6 – DO PRINCÍPIO DA FUNÇÃO SOCIAL INSERIDO NA ORDEM ECONÔMICA

Analisando o texto das Constituições anteriores que expressamente consignaram a função social da propriedade, percebe-se, em todas elas, que a inclusão do princípio se deu no capítulo destinado à ordem econômica (cf. art. 157, III, da CF/67 e art. 160, III, da CF/69). De outro turno, ainda que a Carta de 1988 tenha feito o mesmo, inovou o Constituinte consagrando o princípio, em relativização ao próprio direito individual de propriedade, no capítulo destinado aos direitos fundamentais (inciso XXIII do artigo 5º). Ademais, a propriedade privada foi incluída em inciso autônomo, entre os princípios da ordem econômica (inciso II do art. 170), antes mesmo da enunciação do princípio da função social da propriedade (inciso III do mesmo artigo).

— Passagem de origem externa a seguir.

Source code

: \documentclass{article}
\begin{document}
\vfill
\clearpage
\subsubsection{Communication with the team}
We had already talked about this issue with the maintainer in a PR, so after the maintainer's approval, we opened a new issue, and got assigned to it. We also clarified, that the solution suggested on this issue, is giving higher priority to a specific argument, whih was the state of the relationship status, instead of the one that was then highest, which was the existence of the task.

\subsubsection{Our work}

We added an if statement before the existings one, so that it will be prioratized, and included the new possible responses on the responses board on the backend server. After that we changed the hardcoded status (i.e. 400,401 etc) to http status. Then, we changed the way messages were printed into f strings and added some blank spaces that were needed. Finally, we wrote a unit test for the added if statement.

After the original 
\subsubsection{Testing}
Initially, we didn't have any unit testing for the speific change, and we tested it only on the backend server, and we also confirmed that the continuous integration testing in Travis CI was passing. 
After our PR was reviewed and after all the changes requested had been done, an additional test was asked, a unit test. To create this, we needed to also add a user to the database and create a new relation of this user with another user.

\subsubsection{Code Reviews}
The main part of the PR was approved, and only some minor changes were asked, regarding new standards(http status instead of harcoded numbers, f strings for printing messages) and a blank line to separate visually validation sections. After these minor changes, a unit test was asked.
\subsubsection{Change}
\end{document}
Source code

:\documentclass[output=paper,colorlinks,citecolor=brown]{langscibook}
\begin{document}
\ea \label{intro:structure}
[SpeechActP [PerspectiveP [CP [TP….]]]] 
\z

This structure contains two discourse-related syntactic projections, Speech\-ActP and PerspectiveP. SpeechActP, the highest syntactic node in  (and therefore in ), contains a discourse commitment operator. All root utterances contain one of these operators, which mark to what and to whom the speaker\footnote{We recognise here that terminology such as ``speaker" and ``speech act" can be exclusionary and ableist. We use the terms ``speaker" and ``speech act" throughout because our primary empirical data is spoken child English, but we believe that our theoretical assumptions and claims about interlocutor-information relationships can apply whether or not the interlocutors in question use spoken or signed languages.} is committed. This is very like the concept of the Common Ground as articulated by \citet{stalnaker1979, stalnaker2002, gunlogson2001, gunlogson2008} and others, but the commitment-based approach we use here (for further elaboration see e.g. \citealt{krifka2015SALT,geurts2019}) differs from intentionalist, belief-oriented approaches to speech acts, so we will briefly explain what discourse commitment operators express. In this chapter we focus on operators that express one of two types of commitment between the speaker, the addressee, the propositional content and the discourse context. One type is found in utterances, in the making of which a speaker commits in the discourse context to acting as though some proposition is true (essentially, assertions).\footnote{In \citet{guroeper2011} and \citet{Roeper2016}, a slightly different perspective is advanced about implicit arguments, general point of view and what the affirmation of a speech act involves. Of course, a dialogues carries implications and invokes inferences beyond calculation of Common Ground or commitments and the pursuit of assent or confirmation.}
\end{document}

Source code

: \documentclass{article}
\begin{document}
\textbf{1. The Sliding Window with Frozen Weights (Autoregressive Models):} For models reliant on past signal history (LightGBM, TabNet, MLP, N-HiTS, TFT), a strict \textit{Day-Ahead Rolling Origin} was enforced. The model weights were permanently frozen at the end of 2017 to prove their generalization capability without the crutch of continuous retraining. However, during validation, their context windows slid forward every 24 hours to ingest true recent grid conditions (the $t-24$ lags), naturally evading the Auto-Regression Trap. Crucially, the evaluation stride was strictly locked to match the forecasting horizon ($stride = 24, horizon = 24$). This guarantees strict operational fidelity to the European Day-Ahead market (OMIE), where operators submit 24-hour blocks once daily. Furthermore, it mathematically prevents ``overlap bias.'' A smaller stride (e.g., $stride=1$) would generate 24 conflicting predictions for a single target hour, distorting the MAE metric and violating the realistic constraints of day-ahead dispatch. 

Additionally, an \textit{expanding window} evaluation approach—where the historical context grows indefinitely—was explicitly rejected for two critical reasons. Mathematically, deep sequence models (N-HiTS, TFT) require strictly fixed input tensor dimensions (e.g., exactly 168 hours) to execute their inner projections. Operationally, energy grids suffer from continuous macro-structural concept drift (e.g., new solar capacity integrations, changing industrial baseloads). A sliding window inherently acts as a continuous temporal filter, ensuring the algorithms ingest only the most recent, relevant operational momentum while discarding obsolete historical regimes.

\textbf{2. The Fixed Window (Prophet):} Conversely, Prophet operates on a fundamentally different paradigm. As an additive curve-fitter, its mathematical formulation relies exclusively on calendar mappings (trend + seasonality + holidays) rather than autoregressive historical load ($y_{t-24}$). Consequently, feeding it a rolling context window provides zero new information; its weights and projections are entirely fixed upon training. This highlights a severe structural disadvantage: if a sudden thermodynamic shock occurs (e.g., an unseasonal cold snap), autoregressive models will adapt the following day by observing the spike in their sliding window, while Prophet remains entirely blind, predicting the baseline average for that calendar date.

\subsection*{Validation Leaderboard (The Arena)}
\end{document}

Por conseguinte, pela nova Constituição, a função social não interessa apenas à ordem econômica, mas serve de princípio norteador também do direito individual de propriedade. Outrossim, inserido no capítulo da ordem econômica, o conceito de propriedade privada foi ainda mais "relativizado", [66] em comparação com aquele das Cartas anteriores, pois passou a se submeter ao juízo de ponderação decorrente da aplicação de todos os outros princípios integrantes da ordem econômica.


7 – PECULIARIDADES DO PRINCÍPIO DA FUNÇÃO SOCIAL DA PROPRIEDADE RURAL

Em relação aos imóveis rurais, aplica-se tudo o que se disse acerca da função social, especialmente em relação à transformação do regime privatístico de propriedade. Contudo, há certas peculiaridades anotadas especialmente por jus-agraristas.

Primeiramente, cabe dizer que a expressão "função social da propriedade rural" é muito criticada pelos estudiosos do direito agrário. Defendem eles que a expressão utilizada pelo Constituinte não satisfaz plenamente as preocupações com a total dimensão do problema agrário, o qual não se resume só à questão da propriedade, pois engloba também a função social da posse e dos contratos agrários. Daí, sustenta-se a predileção pela expressão genérica "função social da terra" [67] ou "função social do imóvel rural", [68] de que seriam espécies a "função social da posse agrária" e a "função social dos contratos agrários".

Porém, dadas as finalidades deste estudo, que exorbitam o campo da função social do imóvel rural, com a vênia dos jus-agraristas, tem-se por escusável a utilização da consagrada expressão "função social da propriedade".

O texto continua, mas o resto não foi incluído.